Kepatuhan platform sangat krusial agar anak-anak terhindar dari potensi kekerasan maupun kejahatan di ruang digital. Tanpa komitmen kuat dari PSE, tujuan perlindungan anak yang diamanatkan dalam PP Tunas akan sulit tercapai. Oleh karena itu, kolaborasi antara pemerintah dan penyedia layanan digital menjadi sangat penting dalam memastikan implementasi yang efektif.
Tri Hastuti Nur Rochimah juga mengingatkan pemerintah untuk mengantisipasi sejumlah kendala dalam implementasi PP Tunas. Kendala tersebut meliputi lemahnya mekanisme verifikasi usia yang dapat dengan mudah diakali, minimnya kepatuhan dari platform digital itu sendiri, serta terbatasnya pengawasan dan penegakan aturan yang ada. Aspek-aspek ini memerlukan perhatian serius agar regulasi tidak hanya menjadi macan kertas.
Selain itu, pengawasan terhadap aplikasi pesan juga menjadi fokus perhatian, karena kerap menjadi media peredaran konten ilegal dan berbahaya bagi anak. Pemerintah perlu memperkuat mekanisme pengawasan di berbagai lini digital untuk memastikan perlindungan yang komprehensif. Upaya ini harus dilakukan secara berkelanjutan dan adaptif terhadap perkembangan teknologi.
Peran Kolaborasi dan Literasi Digital dalam Perlindungan Anak
Perwujudan ekosistem digital yang ramah dan aman bagi anak tidak dapat dicapai hanya dengan regulasi semata, melainkan memerlukan kolaborasi berbagai pihak. Tri Hastuti Nur Rochimah menekankan pentingnya penguatan literasi digital, baik bagi orang tua maupun anak-anak itu sendiri. Literasi digital menjadi benteng pertahanan pertama dalam menghadapi ancaman di dunia maya.
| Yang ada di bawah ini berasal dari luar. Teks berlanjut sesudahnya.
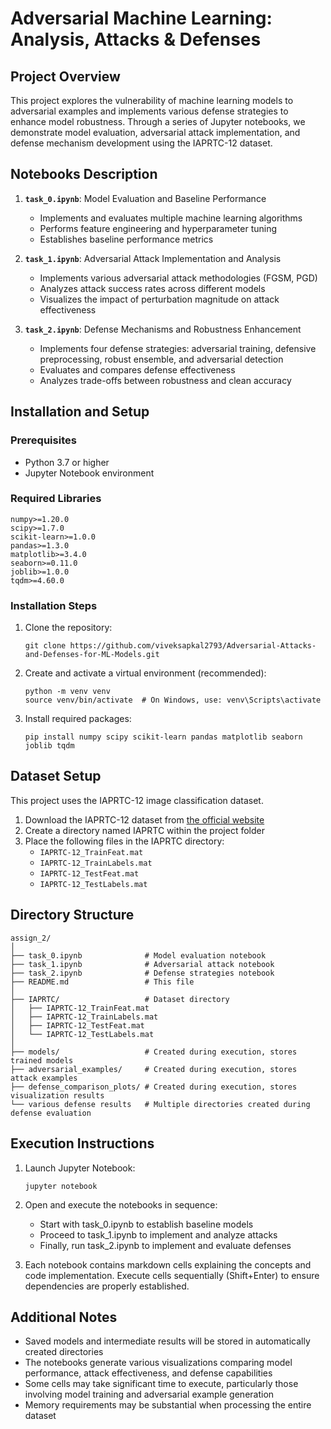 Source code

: # Adversarial Machine Learning: Analysis, Attacks & Defenses

## Project Overview

This project explores the vulnerability of machine learning models to adversarial examples and implements various defense strategies to enhance model robustness. Through a series of Jupyter notebooks, we demonstrate model evaluation, adversarial attack implementation, and defense mechanism development using the IAPRTC-12 dataset.

## Notebooks Description

1. **`task_0.ipynb`**: Model Evaluation and Baseline Performance
   - Implements and evaluates multiple machine learning algorithms
   - Performs feature engineering and hyperparameter tuning
   - Establishes baseline performance metrics

2. **`task_1.ipynb`**: Adversarial Attack Implementation and Analysis
   - Implements various adversarial attack methodologies (FGSM, PGD)
   - Analyzes attack success rates across different models
   - Visualizes the impact of perturbation magnitude on attack effectiveness

3. **`task_2.ipynb`**: Defense Mechanisms and Robustness Enhancement
   - Implements four defense strategies: adversarial training, defensive preprocessing, robust ensemble, and adversarial detection
   - Evaluates and compares defense effectiveness
   - Analyzes trade-offs between robustness and clean accuracy

## Installation and Setup

### Prerequisites

- Python 3.7 or higher
- Jupyter Notebook environment

### Required Libraries

```
numpy>=1.20.0
scipy>=1.7.0
scikit-learn>=1.0.0
pandas>=1.3.0
matplotlib>=3.4.0
seaborn>=0.11.0
joblib>=1.0.0
tqdm>=4.60.0
```

### Installation Steps

1. Clone the repository:
   ```
   git clone https://github.com/viveksapkal2793/Adversarial-Attacks-and-Defenses-for-ML-Models.git
   ```

2. Create and activate a virtual environment (recommended):
   ```
   python -m venv venv
   source venv/bin/activate  # On Windows, use: venv\Scripts\activate
   ```

3. Install required packages:
   ```
   pip install numpy scipy scikit-learn pandas matplotlib seaborn joblib tqdm
   ```

## Dataset Setup

This project uses the IAPRTC-12 image classification dataset.

1. Download the IAPRTC-12 dataset from [the official website](http://www.iapr-tc12.org/)
2. Create a directory named IAPRTC within the project folder
3. Place the following files in the IAPRTC directory:
   - `IAPRTC-12_TrainFeat.mat`
   - `IAPRTC-12_TrainLabels.mat`
   - `IAPRTC-12_TestFeat.mat`
   - `IAPRTC-12_TestLabels.mat`

## Directory Structure

```
assign_2/
│
├── task_0.ipynb              # Model evaluation notebook
├── task_1.ipynb              # Adversarial attack notebook
├── task_2.ipynb              # Defense strategies notebook
├── README.md                 # This file
│
├── IAPRTC/                   # Dataset directory
│   ├── IAPRTC-12_TrainFeat.mat
│   ├── IAPRTC-12_TrainLabels.mat
│   ├── IAPRTC-12_TestFeat.mat
│   └── IAPRTC-12_TestLabels.mat
│
├── models/                   # Created during execution, stores trained models
├── adversarial_examples/     # Created during execution, stores attack examples
├── defense_comparison_plots/ # Created during execution, stores visualization results
└── various defense results   # Multiple directories created during defense evaluation
```

## Execution Instructions

1. Launch Jupyter Notebook:
   ```
   jupyter notebook
   ```

2. Open and execute the notebooks in sequence:
   - Start with task_0.ipynb to establish baseline models
   - Proceed to task_1.ipynb to implement and analyze attacks
   - Finally, run task_2.ipynb to implement and evaluate defenses

3. Each notebook contains markdown cells explaining the concepts and code implementation. Execute cells sequentially (Shift+Enter) to ensure dependencies are properly established.

## Additional Notes

- Saved models and intermediate results will be stored in automatically created directories
- The notebooks generate various visualizations comparing model performance, attack effectiveness, and defense capabilities
- Some cells may take significant time to execute, particularly those involving model training and adversarial example generation
- Memory requirements may be substantial when processing the entire dataset
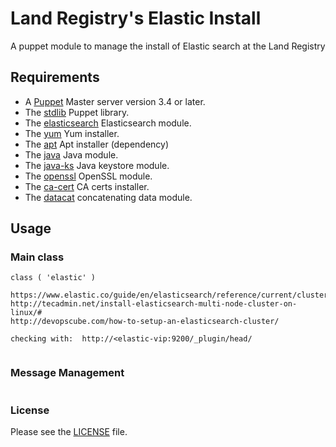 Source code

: # Land Registry's Elastic Install

A puppet module to manage the install of Elastic search at the Land Registry

## Requirements

* A [Puppet](https://puppet.com/product/open-source-projects) Master server version 3.4 or later.
* The [stdlib](https://forge.puppet.com/puppetlabs/stdlib) Puppet library.
* The [elasticsearch](https://forge.puppet.com/elasticsearch/elasticsearch) Elasticsearch module.
* The [yum](https://forge.puppet.com/ceritsc/yum) Yum installer.
* The [apt](https://forge.puppet.com/puppetlabs/apt) Apt installer (dependency)
* The [java](https://forge.puppet.com/puppetlabs/java) Java module.
* The [java-ks](https://forge.puppet.com/puppetlabs/java_ks) Java keystore module.
* The [openssl](https://forge.puppet.com/camptocamp/openssl) OpenSSL module.
* The [ca-cert](https://forge.puppet.com/pcfens/ca_cert) CA certs installer.
* The [datacat](https://forge.puppet.com/richardc/datacat) concatenating data module.

## Usage

### Main class

```
class ( 'elastic' )

https://www.elastic.co/guide/en/elasticsearch/reference/current/cluster.html
http://tecadmin.net/install-elasticsearch-multi-node-cluster-on-linux/#
http://devopscube.com/how-to-setup-an-elasticsearch-cluster/

checking with:  http://<elastic-vip:9200/_plugin/head/


```
### Message Management

```

```

### License

Please see the [LICENSE](https://github.com/LandRegistry-Ops/puppet-elastic/blob/master/LICENSE.md) file.

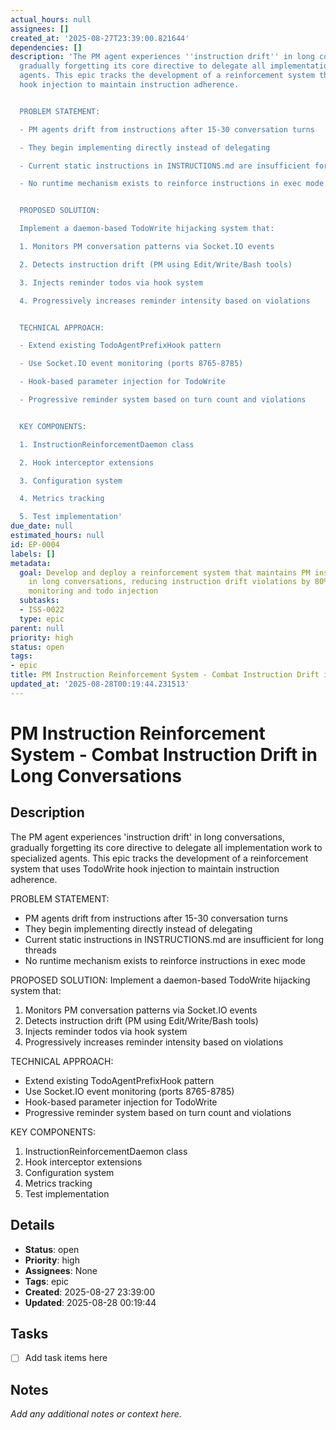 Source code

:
 ```yaml
---
actual_hours: null
assignees: []
created_at: '2025-08-27T23:39:00.821644'
dependencies: []
description: 'The PM agent experiences ''instruction drift'' in long conversations,
  gradually forgetting its core directive to delegate all implementation work to specialized
  agents. This epic tracks the development of a reinforcement system that uses TodoWrite
  hook injection to maintain instruction adherence.


  PROBLEM STATEMENT:

  - PM agents drift from instructions after 15-30 conversation turns

  - They begin implementing directly instead of delegating

  - Current static instructions in INSTRUCTIONS.md are insufficient for long threads

  - No runtime mechanism exists to reinforce instructions in exec mode


  PROPOSED SOLUTION:

  Implement a daemon-based TodoWrite hijacking system that:

  1. Monitors PM conversation patterns via Socket.IO events

  2. Detects instruction drift (PM using Edit/Write/Bash tools)

  3. Injects reminder todos via hook system

  4. Progressively increases reminder intensity based on violations


  TECHNICAL APPROACH:

  - Extend existing TodoAgentPrefixHook pattern

  - Use Socket.IO event monitoring (ports 8765-8785)

  - Hook-based parameter injection for TodoWrite

  - Progressive reminder system based on turn count and violations


  KEY COMPONENTS:

  1. InstructionReinforcementDaemon class

  2. Hook interceptor extensions

  3. Configuration system

  4. Metrics tracking

  5. Test implementation'
due_date: null
estimated_hours: null
id: EP-0004
labels: []
metadata:
  goal: Develop and deploy a reinforcement system that maintains PM instruction adherence
    in long conversations, reducing instruction drift violations by 80% through real-time
    monitoring and todo injection
  subtasks:
  - ISS-0022
  type: epic
parent: null
priority: high
status: open
tags:
- epic
title: PM Instruction Reinforcement System - Combat Instruction Drift in Long Conversations
updated_at: '2025-08-28T00:19:44.231513'
---
```


# PM Instruction Reinforcement System - Combat Instruction Drift in Long Conversations

## Description
The PM agent experiences 'instruction drift' in long conversations, gradually forgetting its core directive to delegate all implementation work to specialized agents. This epic tracks the development of a reinforcement system that uses TodoWrite hook injection to maintain instruction adherence.

PROBLEM STATEMENT:
- PM agents drift from instructions after 15-30 conversation turns
- They begin implementing directly instead of delegating
- Current static instructions in INSTRUCTIONS.md are insufficient for long threads
- No runtime mechanism exists to reinforce instructions in exec mode

PROPOSED SOLUTION:
Implement a daemon-based TodoWrite hijacking system that:
1. Monitors PM conversation patterns via Socket.IO events
2. Detects instruction drift (PM using Edit/Write/Bash tools)
3. Injects reminder todos via hook system
4. Progressively increases reminder intensity based on violations

TECHNICAL APPROACH:
- Extend existing TodoAgentPrefixHook pattern
- Use Socket.IO event monitoring (ports 8765-8785)
- Hook-based parameter injection for TodoWrite
- Progressive reminder system based on turn count and violations

KEY COMPONENTS:
1. InstructionReinforcementDaemon class
2. Hook interceptor extensions
3. Configuration system
4. Metrics tracking
5. Test implementation

## Details
- **Status**: open
- **Priority**: high
- **Assignees**: None
- **Tags**: epic
- **Created**: 2025-08-27 23:39:00
- **Updated**: 2025-08-28 00:19:44

## Tasks
- [ ] Add task items here

## Notes
_Add any additional notes or context here._

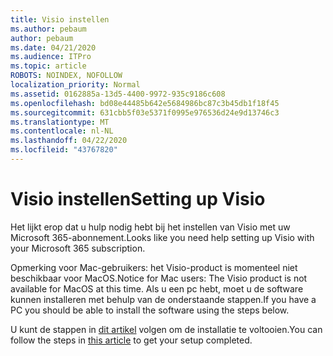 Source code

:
 ```yaml
---
title: Visio instellen
ms.author: pebaum
author: pebaum
ms.date: 04/21/2020
ms.audience: ITPro
ms.topic: article
ROBOTS: NOINDEX, NOFOLLOW
localization_priority: Normal
ms.assetid: 0162885a-13d5-4400-9972-935c9186c608
ms.openlocfilehash: bd08e44485b642e5684986bc87c3b45db1f18f45
ms.sourcegitcommit: 631cbb5f03e5371f0995e976536d24e9d13746c3
ms.translationtype: MT
ms.contentlocale: nl-NL
ms.lasthandoff: 04/22/2020
ms.locfileid: "43767820"
---
```

# <a name="setting-up-visio"></a><span data-ttu-id="d2c1e-102">Visio instellen</span><span class="sxs-lookup"><span data-stu-id="d2c1e-102">Setting up Visio</span></span>

<span data-ttu-id="d2c1e-103">Het lijkt erop dat u hulp nodig hebt bij het instellen van Visio met uw Microsoft 365-abonnement.</span><span class="sxs-lookup"><span data-stu-id="d2c1e-103">Looks like you need help setting up Visio with your Microsoft 365 subscription.</span></span>
  
<span data-ttu-id="d2c1e-104">Opmerking voor Mac-gebruikers: het Visio-product is momenteel niet beschikbaar voor MacOS.</span><span class="sxs-lookup"><span data-stu-id="d2c1e-104">Notice for Mac users: The Visio product is not available for MacOS at this time.</span></span> <span data-ttu-id="d2c1e-105">Als u een pc hebt, moet u de software kunnen installeren met behulp van de onderstaande stappen.</span><span class="sxs-lookup"><span data-stu-id="d2c1e-105">If you have a PC you should be able to install the software using the steps below.</span></span>
  
<span data-ttu-id="d2c1e-106">U kunt de stappen in [dit artikel](https://support.office.com/article/f98f21e3-aa02-4827-9167-ddab5b025710.aspx) volgen om de installatie te voltooien.</span><span class="sxs-lookup"><span data-stu-id="d2c1e-106">You can follow the steps in [this article](https://support.office.com/article/f98f21e3-aa02-4827-9167-ddab5b025710.aspx) to get your setup completed.</span></span> 
  

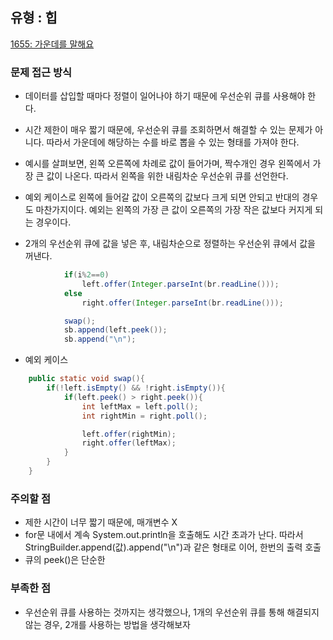 ## 유형 : 힙
[1655: 가운데를 말해요](https://www.acmicpc.net/problem/1655)

### 문제 접근 방식
  - 데이터를 삽입할 때마다 정렬이 일어나야 하기 때문에 우선순위 큐를 사용해야 한다.
  - 시간 제한이 매우 짧기 때문에, 우선순위 큐를 조회하면서 해결할 수 있는 문제가 아니다. 따라서 가운데에 해당하는 수를 바로 뽑을 수 있는 형태를 가져야 한다.
  - 예시를 살펴보면, 왼쪽 오른쪽에 차례로 값이 들어가며, 짝수개인 경우 왼쪽에서 가장 큰 값이 나온다. 따라서 왼쪽을 위한 내림차순 우선순위 큐를 선언한다.
  - 예외 케이스로 왼쪽에 들어갈 값이 오른쪽의 값보다 크게 되면 안되고 반대의 경우도 마찬가지이다. 예외는 왼쪽의 가장 큰 값이 오른쪽의 가장 작은 값보다 커지게 되는 경우이다. 

  - 2개의 우선순위 큐에 값을 넣은 후, 내림차순으로 정렬하는 우선순위 큐에서 값을 꺼낸다.
``` Java
            if(i%2==0)
                left.offer(Integer.parseInt(br.readLine()));
            else
                right.offer(Integer.parseInt(br.readLine()));

            swap();
            sb.append(left.peek());
            sb.append("\n");
```

  - 예외 케이스
``` Java
    public static void swap(){
        if(!left.isEmpty() && !right.isEmpty()){
            if(left.peek() > right.peek()){
                int leftMax = left.poll();
                int rightMin = right.poll();

                left.offer(rightMin);
                right.offer(leftMax);
            }
        }
    }
```

### 주의할 점
  - 제한 시간이 너무 짧기 때문에, 매개변수 X
  - for문 내에서 계속 System.out.println을 호출해도 시간 초과가 난다. 따라서 StringBuilder.append(값).append("\n")과 같은 형태로 이어, 한번의 출력 호출
  - 큐의 peek()은 단순한 

### 부족한 점
  - 우선순위 큐를 사용하는 것까지는 생각했으나, 1개의 우선순위 큐를 통해 해결되지 않는 경우, 2개를 사용하는 방법을 생각해보자
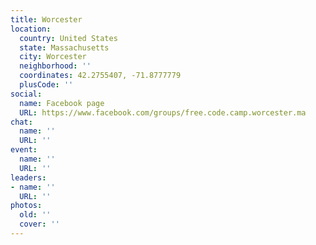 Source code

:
 ```yaml
---
title: Worcester
location:
  country: United States
  state: Massachusetts
  city: Worcester
  neighborhood: ''
  coordinates: 42.2755407, -71.8777779
  plusCode: ''
social:
  name: Facebook page
  URL: https://www.facebook.com/groups/free.code.camp.worcester.ma
chat:
  name: ''
  URL: ''
event:
  name: ''
  URL: ''
leaders:
- name: ''
  URL: ''
photos:
  old: ''
  cover: ''
---
```

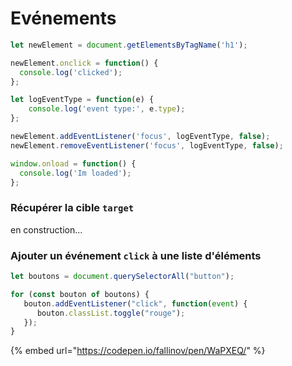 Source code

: # Evénements

```javascript
let newElement = document.getElementsByTagName('h1');

newElement.onclick = function() {
  console.log('clicked');
};

let logEventType = function(e) {
    console.log('event type:', e.type);
};

newElement.addEventListener('focus', logEventType, false);
newElement.removeEventListener('focus', logEventType, false);

window.onload = function() {
  console.log('Im loaded');
};
```

### Récupérer la cible `target`

en construction...

### Ajouter un événement `click` à une liste d'éléments

```javascript
let boutons = document.querySelectorAll("button");

for (const bouton of boutons) {
   bouton.addEventListener("click", function(event) {
      bouton.classList.toggle("rouge");
   });
}
```

{% embed url="https://codepen.io/fallinov/pen/WaPXEQ/" %}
Anak-anak memerlukan penguatan terkait etika digital, keamanan digital, hingga budaya digital yang krusial untuk melindungi diri mereka. Pemahaman ini akan membantu anak-anak membedakan mana konten yang baik dan mana yang berbahaya, serta bagaimana berinteraksi secara aman di dunia maya. Dengan demikian, ruang digital diharapkan lebih banyak memberikan maslahat dibanding kemudaratan.
Peran orang tua sebagai pendamping dalam ekosistem digital anak juga sangat penting dan tidak bisa diabaikan. Orang tua membutuhkan pemahaman, kesadaran, dan keterampilan yang memadai untuk membimbing anak-anak mereka. Oleh karena itu, memperbanyak dan memperkuat program literasi digital bagi orang tua menjadi langkah strategis yang harus terus digalakkan.
Kolaborasi antara pemerintah, platform digital, organisasi masyarakat seperti 'Aisyiyah, dan keluarga menjadi kunci utama. Dengan sinergi yang kuat, diharapkan PP Tunas dapat berjalan optimal dan menciptakan lingkungan digital yang benar-benar aman serta positif bagi tumbuh kembang anak-anak Indonesia.